Once in a while, I check up on ex-Canadian immigrant, ex-South African, libertarian, non-practicing Jew, columnist and author Ilana Mercer, who, in my humble opinion, has a mediocre writing style, which is full of jarring alliterations, although that is less so now. But she couldn't help a "by bombs and boycotts" in her latest blog post.
She is a writer at WorldNet Daily, although a while ago I noted that she was off their roster until she returned with somewhat subdued pieces. She was also part of that Alternative Right group, which ended up being an anti-Semitic site, and she hasn't written for them in over a year.

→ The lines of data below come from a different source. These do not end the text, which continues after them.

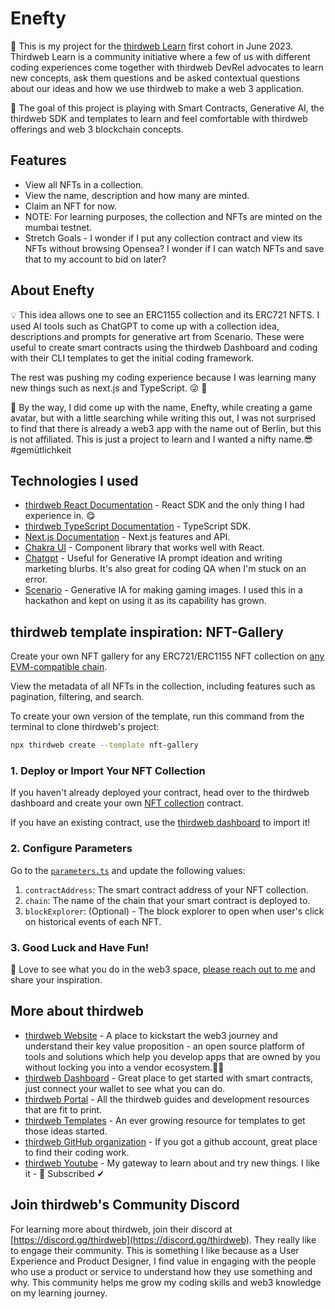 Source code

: # Enefty
🚀 This is my project for the [thirdweb Learn](https://thirdweb.com/learn) first cohort in June 2023. Thirdweb Learn is a community initiative where a few of us with different coding experiences come together with thirdweb DevRel advocates to learn new concepts, ask them questions and be asked contextual questions about our ideas and how we use thirdweb to make a web 3 application.

🎯 The goal of this project is playing with Smart Contracts, Generative AI, the thirdweb SDK and templates to learn and feel comfortable with thirdweb offerings and web 3 blockchain concepts.  

## Features

- View all NFTs in a collection.
- View the name, description and how many are minted.
- Claim an NFT for now.
- NOTE: For learning purposes, the collection and NFTs are minted on the mumbai testnet.
- Stretch Goals - I wonder if I put any collection contract and view its NFTs without browsing Opensea?
I wonder if I can watch NFTs and save that to my account to bid on later?

## About Enefty

💡 This idea allows one to see an ERC1155 collection and its ERC721 NFTS.  I used AI tools such as ChatGPT to come up with a collection idea, descriptions and prompts for generative art from Scenario. These were useful to create smart contracts using the thirdweb Dashboard and coding with their CLI templates to get the initial coding framework.

The rest was pushing my coding experience because I was learning many new things such as next.js and TypeScript. 😜 🦄

👀 By the way, I did come up with the name, Enefty, while creating a game avatar, but with a little searching while writing this out, I was not surprised to find that there is already a web3 app with the name out of Berlin, but this is not affiliated. This is just a project to learn and I wanted a nifty name.😎 #gemütlichkeit

## Technologies I used

- [thirdweb React Documentation](https://docs.thirdweb.com/react) - React SDK and the only thing I had experience in. 😋
- [thirdweb TypeScript Documentation](https://docs.thirdweb.com/typescript) - TypeScript SDK.
- [Next.js Documentation](https://nextjs.org/docs) - Next.js features and API.
- [Chakra UI](https://chakra-ui.com/) - Component library that works well with React.
- [Chatgpt](https://chat.openai.com/) - Useful for Generative IA prompt ideation and writing marketing blurbs.  It's also great for coding QA when I'm stuck on an error.
- [Scenario](https://www.scenario.com/) - Generative IA for making gaming images.  I used this in a hackathon and kept on using it as its capability has grown.

## thirdweb template inspiration: NFT-Gallery

Create your own NFT gallery for any ERC721/ERC1155 NFT collection on [any EVM-compatible chain](https://blog.thirdweb.com/any-contract-any-evm-chain/).

View the metadata of all NFTs in the collection, including features such as pagination, filtering, and search.

To create your own version of the template, run this command from the terminal to clone thirdweb's project:

```bash
npx thirdweb create --template nft-gallery
```
### 1. Deploy or Import Your NFT Collection

If you haven't already deployed your contract, head over to the thirdweb dashboard and create your own [NFT collection](https://thirdweb.com/thirdweb.eth/TokenERC721) contract.

If you have an existing contract, use the [thirdweb dashboard](https://thirdweb.com/dashboard) to import it!

### 2. Configure Parameters

Go to the [`parameters.ts`](/src/consts/parameters.ts) and update the following values:

1. `contractAddress`: The smart contract address of your NFT collection.
2.  `chain`: The name of the chain that your smart contract is deployed to.
3.  `blockExplorer`: (Optional) - The block explorer to open when user's click on historical events of each NFT.

### 3. Good Luck and Have Fun!

💜 Love to see what you do in the web3 space, [please reach out to me](https://linktr.ee/haunanipao) and share your inspiration.
## More about thirdweb

- [thirdweb Website](https://thirdweb.com/) - A place to kickstart the web3 journey and understand their key value proposition - an open source platform of tools and solutions which help you develop apps that are owned by you without locking you into a vendor ecosystem.🤟🏽
- [thirdweb Dashboard](https://thirdweb.com/dashboard) - Great place to get started with smart contracts, just connect your wallet to see what you can do.
- [thirdweb Portal](https://docs.thirdweb.com) - All the thirdweb guides and development resources that are fit to print.
- [thirdweb Templates](https://thirdweb.com/templates) - An ever growing resource for templates to get those ideas started.
- [thirdweb GitHub organization](https://github.com/thirdweb-dev) - If you got a github account, great place to find their coding work.
- [thirdweb Youtube](https://www.youtube.com/@thirdweb_) - My gateway to learn about and try new things. I like it - 🔔 Subscribed ✔

## Join thirdweb's Community Discord

For learning more about thirdweb, join their discord at [https://discord.gg/thirdweb](https://discord.gg/thirdweb). They really like to engage their community.  This is something I like because as a User Experience and Product Designer, I find value in engaging with the people who use a product or service to understand how they use something and why.  This community helps me grow my coding skills and web3 knowledge on my learning journey.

She writes on a recent post at her blog:
"I’m an individualist, not a racialist."
Then she proceeds to advertise her book, Into the Cannibal’s Pot: Lessons for America from Post-Apartheid South Africa, which is about how black-run South Africa is not working. Why conjure up the inflammatory image of a cannibal's pot? Why not find a clear-cut way of saying that black leaders are failing, and even destroying, South Africa, and are in danger of doing the same in America?

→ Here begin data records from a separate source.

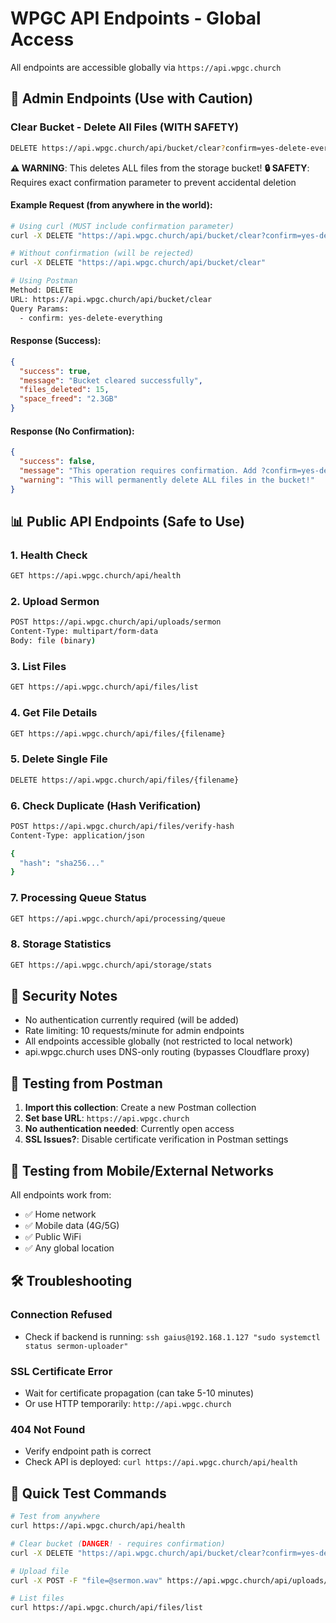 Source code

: # WPGC API Endpoints - Global Access

All endpoints are accessible globally via `https://api.wpgc.church`

## 🚨 Admin Endpoints (Use with Caution)

### Clear Bucket - Delete All Files (WITH SAFETY)
```bash
DELETE https://api.wpgc.church/api/bucket/clear?confirm=yes-delete-everything
```

**⚠️ WARNING**: This deletes ALL files from the storage bucket!
**🔒 SAFETY**: Requires exact confirmation parameter to prevent accidental deletion

#### Example Request (from anywhere in the world):
```bash
# Using curl (MUST include confirmation parameter)
curl -X DELETE "https://api.wpgc.church/api/bucket/clear?confirm=yes-delete-everything"

# Without confirmation (will be rejected)
curl -X DELETE "https://api.wpgc.church/api/bucket/clear"

# Using Postman
Method: DELETE
URL: https://api.wpgc.church/api/bucket/clear
Query Params: 
  - confirm: yes-delete-everything
```

#### Response (Success):
```json
{
  "success": true,
  "message": "Bucket cleared successfully",
  "files_deleted": 15,
  "space_freed": "2.3GB"
}
```

#### Response (No Confirmation):
```json
{
  "success": false,
  "message": "This operation requires confirmation. Add ?confirm=yes-delete-everything to proceed.",
  "warning": "This will permanently delete ALL files in the bucket!"
}
```

## 📊 Public API Endpoints (Safe to Use)

### 1. Health Check
```bash
GET https://api.wpgc.church/api/health
```

### 2. Upload Sermon
```bash
POST https://api.wpgc.church/api/uploads/sermon
Content-Type: multipart/form-data
Body: file (binary)
```

### 3. List Files
```bash
GET https://api.wpgc.church/api/files/list
```

### 4. Get File Details
```bash
GET https://api.wpgc.church/api/files/{filename}
```

### 5. Delete Single File
```bash
DELETE https://api.wpgc.church/api/files/{filename}
```

### 6. Check Duplicate (Hash Verification)
```bash
POST https://api.wpgc.church/api/files/verify-hash
Content-Type: application/json

{
  "hash": "sha256..."
}
```

### 7. Processing Queue Status
```bash
GET https://api.wpgc.church/api/processing/queue
```

### 8. Storage Statistics
```bash
GET https://api.wpgc.church/api/storage/stats
```

## 🔐 Security Notes

- No authentication currently required (will be added)
- Rate limiting: 10 requests/minute for admin endpoints
- All endpoints accessible globally (not restricted to local network)
- api.wpgc.church uses DNS-only routing (bypasses Cloudflare proxy)

## 🧪 Testing from Postman

1. **Import this collection**: Create a new Postman collection
2. **Set base URL**: `https://api.wpgc.church`
3. **No authentication needed**: Currently open access
4. **SSL Issues?**: Disable certificate verification in Postman settings

## 📱 Testing from Mobile/External Networks

All endpoints work from:
- ✅ Home network
- ✅ Mobile data (4G/5G)
- ✅ Public WiFi
- ✅ Any global location

## 🛠️ Troubleshooting

### Connection Refused
- Check if backend is running: `ssh gaius@192.168.1.127 "sudo systemctl status sermon-uploader"`

### SSL Certificate Error
- Wait for certificate propagation (can take 5-10 minutes)
- Or use HTTP temporarily: `http://api.wpgc.church`

### 404 Not Found
- Verify endpoint path is correct
- Check API is deployed: `curl https://api.wpgc.church/api/health`

## 🚀 Quick Test Commands

```bash
# Test from anywhere
curl https://api.wpgc.church/api/health

# Clear bucket (DANGER! - requires confirmation)
curl -X DELETE "https://api.wpgc.church/api/bucket/clear?confirm=yes-delete-everything"

# Upload file
curl -X POST -F "file=@sermon.wav" https://api.wpgc.church/api/uploads/sermon

# List files
curl https://api.wpgc.church/api/files/list
```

And even the book design, with black hand prints (it could be mud prints) soiling the white body of a naked woman, is not the neutral individualist's perspective she is trying to convey in her blog statement. It is aggressive and confrontational.
I'm not suggesting that Mercer tone-down the truth, but upping the ante with incendiary imagery, and race-loaded phrases, while talking the smooth talk of neutrality, is hypocritical.
I'm not sure why she needs to adamantly emphasize her individualism, since it is clear by now that her libertarian position informs many of her opinions.
But, of course, it is to contrast it with grouping people into racial categories, which to her is racialist, i.e. racist, which is the most evil thing a modern person can be. So she has antagonistically divided the world into racial groups, but she won't get her hands dirty and will remain the sacrosanct individual.
What we aspire most from writers, truth and discernment, becomes contradictions and in effect lies, when in the hands of writers like Mercer.